# ACTIVITY
Write out every record below exactly, so that nothing differs from what is shown.

[Records contained in a dataset]
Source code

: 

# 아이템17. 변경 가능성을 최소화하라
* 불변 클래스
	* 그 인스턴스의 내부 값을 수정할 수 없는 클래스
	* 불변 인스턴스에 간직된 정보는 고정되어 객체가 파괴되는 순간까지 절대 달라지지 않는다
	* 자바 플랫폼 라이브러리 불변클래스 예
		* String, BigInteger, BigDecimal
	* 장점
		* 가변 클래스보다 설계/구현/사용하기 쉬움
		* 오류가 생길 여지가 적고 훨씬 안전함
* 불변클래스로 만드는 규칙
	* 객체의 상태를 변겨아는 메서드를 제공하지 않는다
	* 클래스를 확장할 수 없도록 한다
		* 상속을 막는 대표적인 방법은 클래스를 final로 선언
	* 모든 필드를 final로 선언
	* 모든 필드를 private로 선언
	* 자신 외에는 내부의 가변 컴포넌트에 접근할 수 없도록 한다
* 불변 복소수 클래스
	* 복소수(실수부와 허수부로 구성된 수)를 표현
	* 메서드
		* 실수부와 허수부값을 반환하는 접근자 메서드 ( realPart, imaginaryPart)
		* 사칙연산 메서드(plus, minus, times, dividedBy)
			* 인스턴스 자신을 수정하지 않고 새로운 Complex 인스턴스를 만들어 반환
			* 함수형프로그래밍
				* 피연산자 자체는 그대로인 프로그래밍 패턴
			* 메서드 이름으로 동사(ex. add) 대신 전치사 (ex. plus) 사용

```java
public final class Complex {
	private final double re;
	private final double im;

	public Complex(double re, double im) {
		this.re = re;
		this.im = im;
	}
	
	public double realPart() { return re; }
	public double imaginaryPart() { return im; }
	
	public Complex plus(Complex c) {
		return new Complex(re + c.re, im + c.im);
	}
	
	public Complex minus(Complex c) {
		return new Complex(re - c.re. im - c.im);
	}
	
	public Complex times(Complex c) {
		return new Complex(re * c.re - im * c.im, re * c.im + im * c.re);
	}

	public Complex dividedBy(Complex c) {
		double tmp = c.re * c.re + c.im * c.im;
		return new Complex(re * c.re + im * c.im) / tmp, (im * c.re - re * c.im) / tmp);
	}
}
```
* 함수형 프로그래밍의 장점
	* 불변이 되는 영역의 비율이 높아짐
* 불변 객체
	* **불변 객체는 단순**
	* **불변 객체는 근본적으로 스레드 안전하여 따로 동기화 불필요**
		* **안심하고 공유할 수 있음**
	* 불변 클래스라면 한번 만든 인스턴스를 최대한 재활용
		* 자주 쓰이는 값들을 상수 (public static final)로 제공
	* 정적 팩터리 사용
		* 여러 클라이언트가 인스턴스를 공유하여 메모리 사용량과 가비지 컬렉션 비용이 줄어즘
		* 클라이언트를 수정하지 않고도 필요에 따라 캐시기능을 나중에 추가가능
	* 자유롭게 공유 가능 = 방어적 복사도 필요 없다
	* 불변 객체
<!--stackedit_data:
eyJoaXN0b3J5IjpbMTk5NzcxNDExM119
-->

# ANSWER SPACE
Source code

: 

# 아이템17. 변경 가능성을 최소화하라
* 불변 클래스
	* 그 인스턴스의 내부 값을 수정할 수 없는 클래스
	* 불변 인스턴스에 간직된 정보는 고정되어 객체가 파괴되는 순간까지 절대 달라지지 않는다
	* 자바 플랫폼 라이브러리 불변클래스 예
		* String, BigInteger, BigDecimal
	* 장점
		* 가변 클래스보다 설계/구현/사용하기 쉬움
		* 오류가 생길 여지가 적고 훨씬 안전함
* 불변클래스로 만드는 규칙
	* 객체의 상태를 변겨아는 메서드를 제공하지 않는다
	* 클래스를 확장할 수 없도록 한다
		* 상속을 막는 대표적인 방법은 클래스를 final로 선언
	* 모든 필드를 final로 선언
	* 모든 필드를 private로 선언
	* 자신 외에는 내부의 가변 컴포넌트에 접근할 수 없도록 한다
* 불변 복소수 클래스
	* 복소수(실수부와 허수부로 구성된 수)를 표현
	* 메서드
		* 실수부와 허수부값을 반환하는 접근자 메서드 ( realPart, imaginaryPart)
		* 사칙연산 메서드(plus, minus, times, dividedBy)
			* 인스턴스 자신을 수정하지 않고 새로운 Complex 인스턴스를 만들어 반환
			* 함수형프로그래밍
				* 피연산자 자체는 그대로인 프로그래밍 패턴
			* 메서드 이름으로 동사(ex. add) 대신 전치사 (ex. plus) 사용

```java
public final class Complex {
	private final double re;
	private final double im;

	public Complex(double re, double im) {
		this.re = re;
		this.im = im;
	}
	
	public double realPart() { return re; }
	public double imaginaryPart() { return im; }
	
	public Complex plus(Complex c) {
		return new Complex(re + c.re, im + c.im);
	}
	
	public Complex minus(Complex c) {
		return new Complex(re - c.re. im - c.im);
	}
	
	public Complex times(Complex c) {
		return new Complex(re * c.re - im * c.im, re * c.im + im * c.re);
	}

	public Complex dividedBy(Complex c) {
		double tmp = c.re * c.re + c.im * c.im;
		return new Complex(re * c.re + im * c.im) / tmp, (im * c.re - re * c.im) / tmp);
	}
}
```
* 함수형 프로그래밍의 장점
	* 불변이 되는 영역의 비율이 높아짐
* 불변 객체
	* **불변 객체는 단순**
	* **불변 객체는 근본적으로 스레드 안전하여 따로 동기화 불필요**
		* **안심하고 공유할 수 있음**
	* 불변 클래스라면 한번 만든 인스턴스를 최대한 재활용
		* 자주 쓰이는 값들을 상수 (public static final)로 제공
	* 정적 팩터리 사용
		* 여러 클라이언트가 인스턴스를 공유하여 메모리 사용량과 가비지 컬렉션 비용이 줄어즘
		* 클라이언트를 수정하지 않고도 필요에 따라 캐시기능을 나중에 추가가능
	* 자유롭게 공유 가능 = 방어적 복사도 필요 없다
	* 불변 객체
<!--stackedit_data:
eyJoaXN0b3J5IjpbMTk5NzcxNDExM119
-->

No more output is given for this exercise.